Arrival times from intermediate-depth (110-150 km) earthquakes within the region of flat subduction beneath the subandean zone and foreland basins of east-central Peru provide constraints on the geometry and velocity structure of the subducting Nazca plate. Hypocentral locations and origin times for these events were determined using observations from a 15 station digitally recording locator array deployed in the epicentral region of eastern Peru. Observed P wave arrival times for coastal stations in Peru, some 3-6-degrees from the epicenters, are up to 4 s early relative to predicted arrival times based on the best fit velocity-depth model used for hypocenter locations. These large negative time residuals appear to be the result of propagation paths which have long segments in the colder, higher-velocity subducting plate. P wave travel times were modeled for the effects of the slab using three-dimensional (3-D) ray tracing.

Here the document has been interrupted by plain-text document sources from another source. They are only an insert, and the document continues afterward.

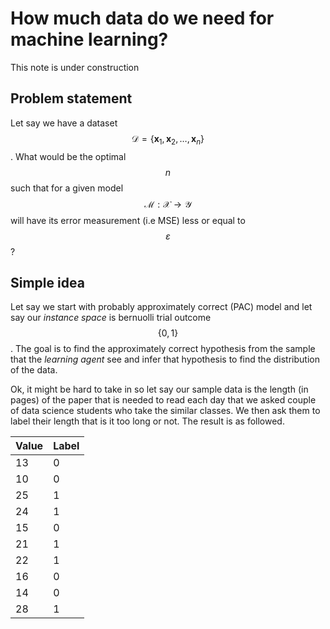 # How much data do we need for machine learning?

This note is under construction

## Problem statement

Let say we have a dataset $$\mathcal{D} = \{\mathbf{x}_1,\mathbf{x}_2,\dots,\mathbf{x}_n\}$$. What would be the optimal $$n$$ such that for a given model $$\mathcal{M}:\mathcal{X}\rightarrow\mathcal{Y}$$ will have its error measurement (i.e MSE) less or equal to $$\varepsilon$$?

## Simple idea

Let say we start with probably approximately correct (PAC) model and let say our *instance space* is bernuolli trial outcome $$\{0,1\}$$. The goal is to find the approximately correct hypothesis from the sample that the *learning agent* see and infer that hypothesis to find the distribution of the data.

Ok, it might be hard to take in so let say our sample data is the length (in pages) of the paper that is needed to read each day that we asked couple of data science students who take the similar classes. We then ask them to label their length that is it too long or not. The result is as followed.

| Value | Label |
|-------|-------|
| 13    | 0     |
| 10    | 0     |
| 25    | 1     |
| 24    | 1     |
| 15    | 0     |
| 21    | 1     |
| 22    | 1     |
| 16    | 0     |
| 14    | 0     |
| 28    | 1     |
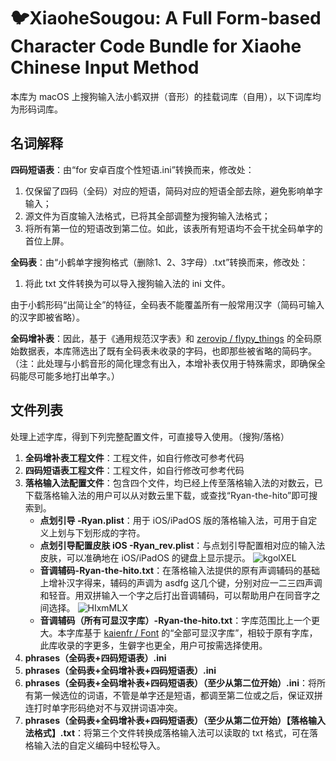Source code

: # 🐦XiaoheSougou: A Full Form-based Character Code Bundle for Xiaohe Chinese Input Method

本库为 macOS 上搜狗输入法小鹤双拼（音形）的挂载词库（自用），以下词库均为形码词库。

## 名词解释

**四码短语表**：由“for 安卓百度个性短语.ini”转换而来，修改处：

1. 仅保留了四码（全码）对应的短语，简码对应的短语全部去除，避免影响单字输入；
2. 源文件为百度输入法格式，已将其全部调整为搜狗输入法格式；
3. 将所有第一位的短语改到第二位。如此，该表所有短语均不会干扰全码单字的首位上屏。

**全码表**：由“小鹤单字搜狗格式（删除1、2、3字母）.txt”转换而来，修改处：

1. 将此 txt 文件转换为可以导入搜狗输入法的 ini 文件。

由于小鹤形码“出简让全”的特征，全码表不能覆盖所有一般常用汉字（简码可输入的汉字即被省略）。

**全码增补表**：因此，基于《通用规范汉字表》和 [zerovip / flypy_things](https://github.com/zerovip/flypy_things/blob/main/flypy_n.json) 的全码原始数据表，本库筛选出了既有全码表未收录的字码，也即那些被省略的简码字。（注：此处理与小鹤音形的简化理念有出入，本增补表仅用于特殊需求，即确保全码能尽可能多地打出单字。）

## 文件列表

处理上述字库，得到下列完整配置文件，可直接导入使用。（搜狗/落格）

1. **全码增补表工程文件**：工程文件，如自行修改可参考代码
2. **四码短语表工程文件**：工程文件，如自行修改可参考代码
3. **落格输入法配置文件**：包含四个文件，均已经上传至落格输入法的对数云，已下载落格输入法的用户可以从对数云里下载，或查找“Ryan-the-hito”即可搜索到。
	- **点划引导 -Ryan.plist**：用于 iOS/iPadOS 版的落格输入法，可用于自定义上划与下划形成的字符。
    - **点划引导配置皮肤 iOS -Ryan_rev.plist**：与点划引导配置相对应的输入法皮肤，可以准确地在 iOS/iPadOS 的键盘上显示提示。
      ![kgolXEL](https://i.imgur.com/kgolXEL.jpg)
    - **音调辅码-Ryan-the-hito.txt**：在落格输入法提供的原有声调辅码的基础上增补汉字得来，辅码的声调为 asdfg 这几个键，分别对应一二三四声调和轻音。用双拼输入一个字之后打出音调辅码，可以帮助用户在同音字之间选择。
      ![HIxmMLX](https://i.imgur.com/HIxmMLX.png)
    - **音调辅码（所有可显汉字库）-Ryan-the-hito.txt**：字库范围比上一个更大。本字库基于 [kaienfr / Font](https://github.com/kaienfr/Font?cmdf=kaienfr+%2F+Font)  的“全部可显汉字库”，相较于原有字库，此库收录的字更多，生僻字也更全，用户可按需选择使用。
4. **phrases（全码表+四码短语表）.ini**
5. **phrases（全码表+全码增补表+四码短语表）.ini**
6. **phrases（全码表+全码增补表+四码短语表）（至少从第二位开始）.ini**：将所有第一候选位的词语，不管是单字还是短语，都调至第二位或之后，保证双拼连打时单字形码绝对不与双拼词语冲突。
7. **phrases（全码表+全码增补表+四码短语表）（至少从第二位开始）【落格输入法格式】.txt**：将第三个文件转换成落格输入法可以读取的 txt 格式，可在落格输入法的自定义编码中轻松导入。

Computed ray paths show that travel times to coastal stations for the eastern Peru events can be satisfactorily modeled with average velocities relative to the surrounding mantle 6% lower within the uppermost slab (assumed on the basis of other studies to be unconverted basaltic oceanic crust 6 km thick) and 8% higher within the cold uppermost mantle of the slab. Ray tracing for this plate model shows that P wave ''shadow zones'' can occur if the source-slab-receiver geometry results in seismic rays passing through regions in which the clip angle of the slab changes significantly. Such geometries exist for seismic waves propagating to some coastal stations from intermediate-depth earthquakes located east of the Andes. Observed first-arrival times for such cases do in fact have smaller negative residuals than those for geometries which allow for ''direct'' paths at similar distances. Modeling such arrivals as internally reflected waves propagating through the high-velocity part of the plate produces a significant improvement in the travel time residuals. For the slab velocities given above, we obtain a model thickness of approximately 36 km for the cold slab interior and a slight northwest component of dip in the region of subhorizontal subduction.